1. Authorization to scan and test

You may direct the Service to scan or test only:

  • repositories, applications, endpoints, APIs, and systems that you own; or
  • systems for which you have explicit, documented authorization from the owner to perform security scanning and penetration testing.

When you configure a penetration-test policy, you must attest to your authorization for the specified Target(s) and the hosts in scope. You are solely responsible for the accuracy of that attestation and for staying within the authorized scope. The Service enforces scope controls, but those controls do not relieve you of your responsibility to have authorization. Use of the autonomous penetration-testing agent is additionally governed by the AI-Pentest Addendum, which sets out the authorization warranties, scope, and allocation of testing risk that control for the agent.

2. Prohibited uses

You must not use the Service to:

  • Access systems without authorization — scan, probe, or attack any system you do not own or are not explicitly authorized to test; attempt to circumvent the Service’s scope controls; or target third-party infrastructure, shared services, or metadata/cloud-internal endpoints outside your authorized scope.
  • Cause harm or disruption — launch denial-of-service attacks, intentionally degrade or damage a Target, exfiltrate or destroy data beyond what is necessary to demonstrate a finding, or use the Service to deliver malware.
  • Violate law or the rights of others — use the Service for any unlawful purpose, to infringe intellectual property, or to violate the privacy or data-protection rights of others.
  • Abuse the platform — attempt to gain unauthorized access to the Service or other tenants’ data, interfere with the Service’s operation, circumvent usage limits or billing, or resell the Service except as permitted.
  • Misuse AI features — attempt to manipulate the AI agent to act outside an authorized scope, or use outputs to facilitate unauthorized access to any system.
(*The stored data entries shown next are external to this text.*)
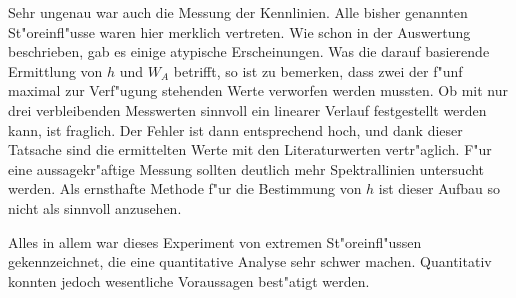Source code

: \documentclass[a4paper,10pt]{article}
\begin{document}
  Sehr ungenau war auch die Messung der Kennlinien. Alle bisher genannten St"oreinfl"usse waren hier merklich vertreten. Wie schon in der Auswertung beschrieben, gab es einige atypische Erscheinungen. Was die darauf basierende Ermittlung von $h$ und $W_A$ betrifft, so ist zu bemerken, dass zwei der f"unf maximal zur Verf"ugung stehenden Werte verworfen werden mussten. Ob mit nur drei verbleibenden Messwerten sinnvoll ein linearer Verlauf festgestellt werden kann, ist fraglich. Der Fehler ist dann entsprechend hoch, und dank dieser Tatsache sind die ermittelten Werte mit den Literaturwerten vertr"aglich. F"ur eine aussagekr"aftige Messung sollten deutlich mehr Spektrallinien untersucht werden.
  Als ernsthafte Methode f"ur die Bestimmung von $h$ ist dieser Aufbau so nicht als sinnvoll anzusehen.

  Alles in allem war dieses Experiment von extremen St"oreinfl"ussen gekennzeichnet, die eine quantitative Analyse sehr schwer machen. Quantitativ konnten jedoch wesentliche Voraussagen best"atigt werden.
\end{document}
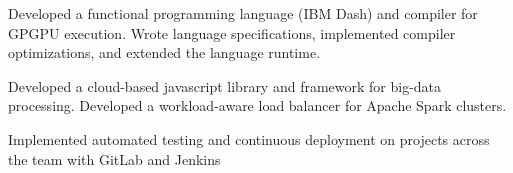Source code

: \begin{cventries}
{        \begin{cvitems}
            \item Developed a functional programming language (IBM Dash) and compiler for GPGPU execution. Wrote language specifications, implemented compiler optimizations, and extended the language runtime.
            \item Developed a cloud-based javascript library and framework for big-data processing. Developed a workload-aware load balancer for Apache Spark clusters.
            \item Implemented automated testing and continuous deployment on projects across the team with GitLab and Jenkins
        \end{cvitems}
    }
\end{cventries}
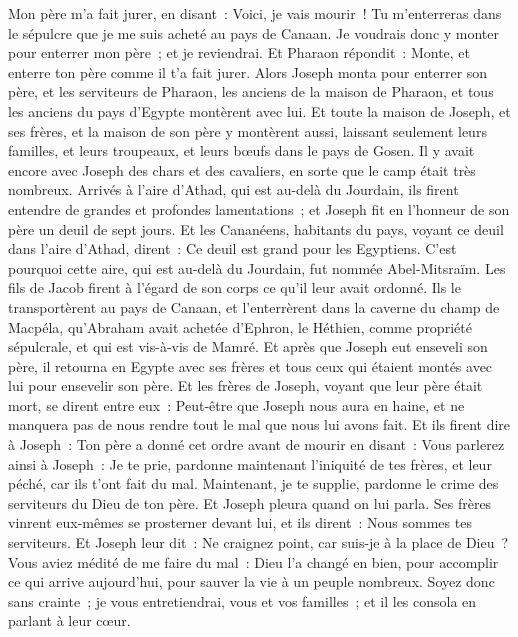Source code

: \begin{multicols}{2}
Mon père m'a fait jurer, en disant~: Voici, je vais mourir~! Tu m'enterreras dans le sépulcre que je me suis acheté au pays de Canaan. Je voudrais donc y monter pour enterrer mon père~; et je reviendrai.
Et Pharaon répondit~: Monte, et enterre ton père comme il t'a fait jurer.
Alors Joseph monta pour enterrer son père, et les serviteurs de Pharaon, les anciens de la maison de Pharaon, et tous les anciens du pays d'Egypte montèrent avec lui.
Et toute la maison de Joseph, et ses frères, et la maison de son père y montèrent aussi, laissant seulement leurs familles, et leurs troupeaux, et leurs bœufs dans le pays de Gosen.
Il y avait encore avec Joseph des chars et des cavaliers, en sorte que le camp était très nombreux.
Arrivés à l'aire d'Athad, qui est au-delà du Jourdain, ils firent entendre de grandes et profondes lamentations~; et Joseph fit en l'honneur de son père un deuil de sept jours.
Et les Cananéens, habitants du pays, voyant ce deuil dans l'aire d'Athad, dirent~: Ce deuil est grand pour les Egyptiens. C'est pourquoi cette aire, qui est au-delà du Jourdain, fut nommée Abel-Mitsraïm.
Les fils de Jacob firent à l'égard de son corps ce qu'il leur avait ordonné.
Ils le transportèrent au pays de Canaan, et l'enterrèrent dans la caverne du champ de Macpéla, qu'Abraham avait achetée d'Ephron, le Héthien, comme propriété sépulcrale, et qui est vis-à-vis de Mamré.
Et après que Joseph eut enseveli son père, il retourna en Egypte avec ses frères et tous ceux qui étaient montés avec lui pour ensevelir son père.
Et les frères de Joseph, voyant que leur père était mort, se dirent entre eux~: Peut-être que Joseph nous aura en haine, et ne manquera pas de nous rendre tout le mal que nous lui avons fait.
Et ils firent dire à Joseph~: Ton père a donné cet ordre avant de mourir en disant~:
Vous parlerez ainsi à Joseph~: Je te prie, pardonne maintenant l'iniquité de tes frères, et leur péché, car ils t'ont fait du mal. Maintenant, je te supplie, pardonne le crime des serviteurs du Dieu de ton père. Et Joseph pleura quand on lui parla.
Ses frères vinrent eux-mêmes se prosterner devant lui, et ils dirent~: Nous sommes tes serviteurs.
Et Joseph leur dit~: Ne craignez point, car suis-je à la place de Dieu~?
Vous aviez médité de me faire du mal~: Dieu l'a changé en bien, pour accomplir ce qui arrive aujourd'hui, pour sauver la vie à un peuple nombreux.
Soyez donc sans crainte~; je vous entretiendrai, vous et vos familles~; et il les consola en parlant à leur cœur.

\end{multicols}
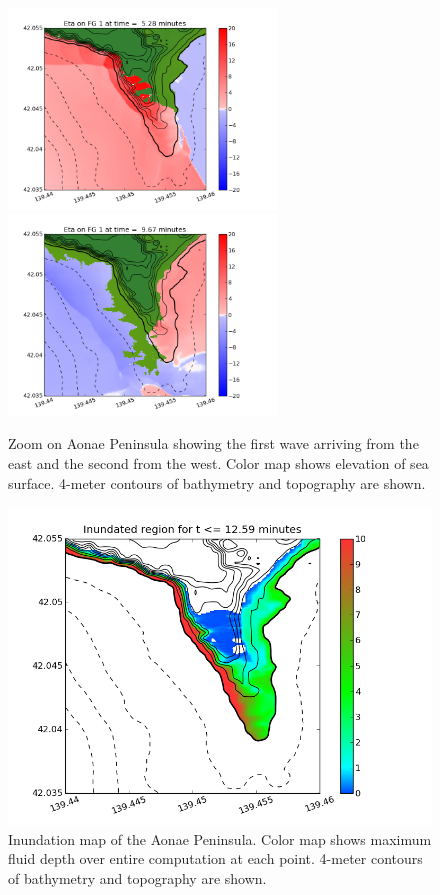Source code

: \begin{figure}[ht]
\hfil\includegraphics[width=2.8in]{bp9/aonae_5.png}\hfil
\hfil\includegraphics[width=2.8in]{bp9/aonae_14.png}\hfil
\caption{\label{bp9aonae}
Zoom on Aonae Peninsula showing the first wave arriving from the east and the second from the west.  Color map shows elevation of sea surface.  4-meter contours of bathymetry and topography are shown.
  }
\end{figure}

\begin{figure}[ht]
\hfil\includegraphics[width=5.0in]{bp9/in_aonae.png}\hfil
\caption{\label{bp9inaonae}
Inundation map of the Aonae Peninsula.  Color map shows maximum fluid depth over entire computation at each point. 4-meter contours of bathymetry and topography are shown. 
  }
\end{figure}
3. Active and destructive testing

Some testing techniques are intrusive. You are responsible for understanding the potential impact of the tests you enable (including any destructive options) and for running them only against authorized, appropriately prepared Targets. We strongly recommend testing against non-production or properly backed-up environments where appropriate.

4. Reporting violations

Report suspected abuse or security issues to abuse@fimil.dev (abuse) or security@fimil.dev (vulnerabilities in the Service itself).

5. Enforcement

Violations may result in warning, throttling, suspension, or termination, and we may notify or cooperate with law enforcement where appropriate. We may suspend activity immediately where we reasonably believe it threatens the Service, other users, or third parties.

6. Changes

We may update this AUP from time to time; the “Last updated” date reflects the latest revision.